[Stored data]
=-=-=-=-=
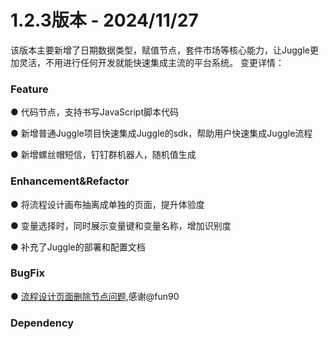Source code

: # 1.2.3版本 - 2024/11/27
该版本主要新增了日期数据类型，赋值节点，套件市场等核心能力，让Juggle更加灵活，不用进行任何开发就能快速集成主流的平台系统。
变更详情：

### Feature

● 代码节点，支持书写JavaScript脚本代码

● 新增普通Juggle项目快速集成Juggle的sdk，帮助用户快速集成Juggle流程

● 新增螺丝帽短信，钉钉群机器人，随机值生成

### Enhancement&Refactor

● 将流程设计画布抽离成单独的页面，提升体验度

● 变量选择时，同时展示变量键和变量名称，增加识别度

● 补充了Juggle的部署和配置文档


### BugFix

● [流程设计页面删除节点问题](https://github.com/somta/Juggle/pull/26),感谢@fun90


### Dependency
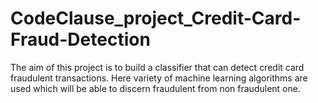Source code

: # CodeClause_project_Credit-Card-Fraud-Detection
The aim of this project is to build a classifier that can detect credit card fraudulent transactions.  Here variety of machine learning algorithms are used which will be able to discern fraudulent from non fraudulent one.

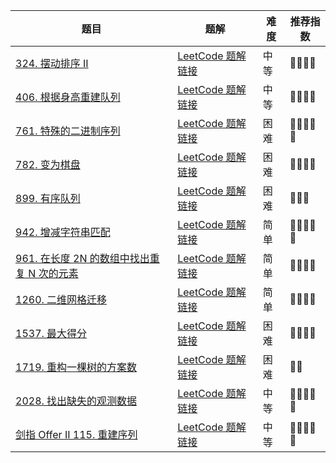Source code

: | 题目                                                         | 题解                                                         | 难度 | 推荐指数 |
| ------------------------------------------------------------ | ------------------------------------------------------------ | ---- | -------- |
| [324. 摆动排序 II](https://leetcode.cn/problems/wiggle-sort-ii/) | [LeetCode 题解链接](https://leetcode.cn/problems/wiggle-sort-ii/solution/by-ac_oier-22bq/) | 中等 | 🤩🤩🤩🤩     |
| [406. 根据身高重建队列](https://leetcode.cn/problems/queue-reconstruction-by-height/) | [LeetCode 题解链接](https://leetcode.cn/problems/queue-reconstruction-by-height/solution/by-ac_oier-fda2/) | 中等 | 🤩🤩🤩🤩     |
| [761. 特殊的二进制序列](https://leetcode.cn/problems/special-binary-string/) | [LeetCode 题解链接](https://leetcode.cn/problems/special-binary-string/solution/by-ac_oier-cz6h/) | 困难 | 🤩🤩🤩🤩🤩    |
| [782. 变为棋盘](https://leetcode.cn/problems/transform-to-chessboard/) | [LeetCode 题解链接](https://leetcode.cn/problems/transform-to-chessboard/solution/by-ac_oier-vf1m/) | 困难 | 🤩🤩🤩🤩     |
| [899. 有序队列](https://leetcode.cn/problems/orderly-queue/) | [LeetCode 题解链接](https://leetcode.cn/problems/orderly-queue/solution/by-ac_oier-443m/) | 困难 | 🤩🤩🤩      |
| [942. 增减字符串匹配](https://leetcode.cn/problems/di-string-match/) | [LeetCode 题解链接](https://leetcode.cn/problems/di-string-match/solution/by-ac_oier-pvjk/) | 简单 | 🤩🤩🤩🤩🤩    |
| [961. 在长度 2N 的数组中找出重复 N 次的元素](https://leetcode.cn/problems/n-repeated-element-in-size-2n-array/) | [LeetCode 题解链接](https://leetcode.cn/problems/n-repeated-element-in-size-2n-array/solution/by-ac_oier-bslq/) | 简单 | 🤩🤩🤩🤩     |
| [1260. 二维网格迁移](https://leetcode.cn/problems/shift-2d-grid/) | [LeetCode 题解链接](https://leetcode.cn/problems/shift-2d-grid/solution/by-ac_oier-1blt/) | 简单 | 🤩🤩🤩🤩     |
| [1537. 最大得分](https://leetcode.cn/problems/get-the-maximum-score/) | [LeetCode 题解链接](https://leetcode.cn/problems/get-the-maximum-score/solution/by-ac_oier-ht78/) | 困难 | 🤩🤩🤩🤩     |
| [1719. 重构一棵树的方案数](https://leetcode-cn.com/problems/number-of-ways-to-reconstruct-a-tree/) | [LeetCode 题解链接](https://leetcode-cn.com/problems/number-of-ways-to-reconstruct-a-tree/solution/gong-shui-san-xie-gou-zao-yan-zheng-he-f-q6fc/) | 困难 | 🤩🤩       |
| [2028. 找出缺失的观测数据](https://leetcode-cn.com/problems/find-missing-observations/) | [LeetCode 题解链接](https://leetcode-cn.com/problems/find-missing-observations/solution/by-ac_oier-x22k/) | 中等 | 🤩🤩🤩🤩🤩    |
| [剑指 Offer II 115. 重建序列](https://leetcode.cn/problems/ur2n8P/) | [LeetCode 题解链接](https://leetcode.cn/problems/ur2n8P/solution/by-ac_oier-oqxs/) | 中等 | 🤩🤩🤩🤩🤩    |

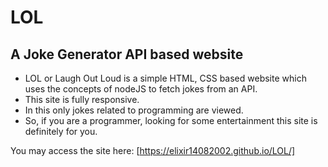 # LOL

## A Joke Generator API based website

- LOL or Laugh Out Loud is a simple HTML, CSS based website which uses the concepts of nodeJS to fetch jokes from an API.
- This site is fully responsive.
- In this only jokes related to programming are viewed.
- So, if you are a programmer, looking for some entertainment this site is definitely for you.

You may access the site here: [https://elixir14082002.github.io/LOL/]
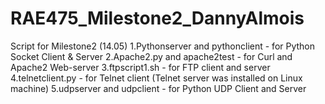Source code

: # RAE475_Milestone2_DannyAlmois
Script for Milestone2 (14.05)
1.Pythonserver and pythonclient - for Python Socket Client & Server
2.Apache2.py and apache2test - for Curl and Apache2 Web-server
3.ftpscript1.sh - for FTP client and server
4.telnetclient.py - for Telnet client (Telnet server was installed on Linux machine)
5.udpserver and udpclient - for Python UDP Client and Server
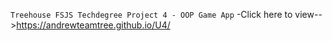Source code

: `Treehouse FSJS Techdegree Project 4 - OOP Game App`
-Click here to view-->https://andrewteamtree.github.io/U4/
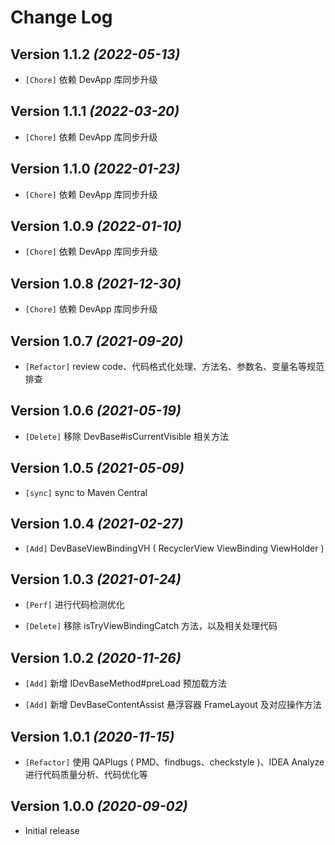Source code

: Change Log
==========

Version 1.1.2 *(2022-05-13)*
----------------------------

* `[Chore]` 依赖 DevApp 库同步升级

Version 1.1.1 *(2022-03-20)*
----------------------------

* `[Chore]` 依赖 DevApp 库同步升级

Version 1.1.0 *(2022-01-23)*
----------------------------

* `[Chore]` 依赖 DevApp 库同步升级

Version 1.0.9 *(2022-01-10)*
----------------------------

* `[Chore]` 依赖 DevApp 库同步升级

Version 1.0.8 *(2021-12-30)*
----------------------------

* `[Chore]` 依赖 DevApp 库同步升级

Version 1.0.7 *(2021-09-20)*
----------------------------

* `[Refactor]` review code、代码格式化处理、方法名、参数名、变量名等规范排查

Version 1.0.6 *(2021-05-19)*
----------------------------

* `[Delete]` 移除 DevBase#isCurrentVisible 相关方法

Version 1.0.5 *(2021-05-09)*
----------------------------

* `[sync]` sync to Maven Central

Version 1.0.4 *(2021-02-27)*
----------------------------

* `[Add]` DevBaseViewBindingVH ( RecyclerView ViewBinding ViewHolder )

Version 1.0.3 *(2021-01-24)*
----------------------------

* `[Perf]` 进行代码检测优化

* `[Delete]` 移除 isTryViewBindingCatch 方法，以及相关处理代码

Version 1.0.2 *(2020-11-26)*
----------------------------

* `[Add]` 新增 IDevBaseMethod#preLoad 预加载方法

* `[Add]` 新增 DevBaseContentAssist 悬浮容器 FrameLayout 及对应操作方法

Version 1.0.1 *(2020-11-15)*
----------------------------

* `[Refactor]` 使用 QAPlugs ( PMD、findbugs、checkstyle )、IDEA Analyze 进行代码质量分析、代码优化等

Version 1.0.0 *(2020-09-02)*
----------------------------

* Initial release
=-=-=-=-=
▶ **ACTIVITY**
Retrieve each line of the data in which the word "website" can be found.

▶ **WRITTEN SOLUTION**
## A Joke Generator API based website
- LOL or Laugh Out Loud is a simple HTML, CSS based website which uses the concepts of nodeJS to fetch jokes from an API.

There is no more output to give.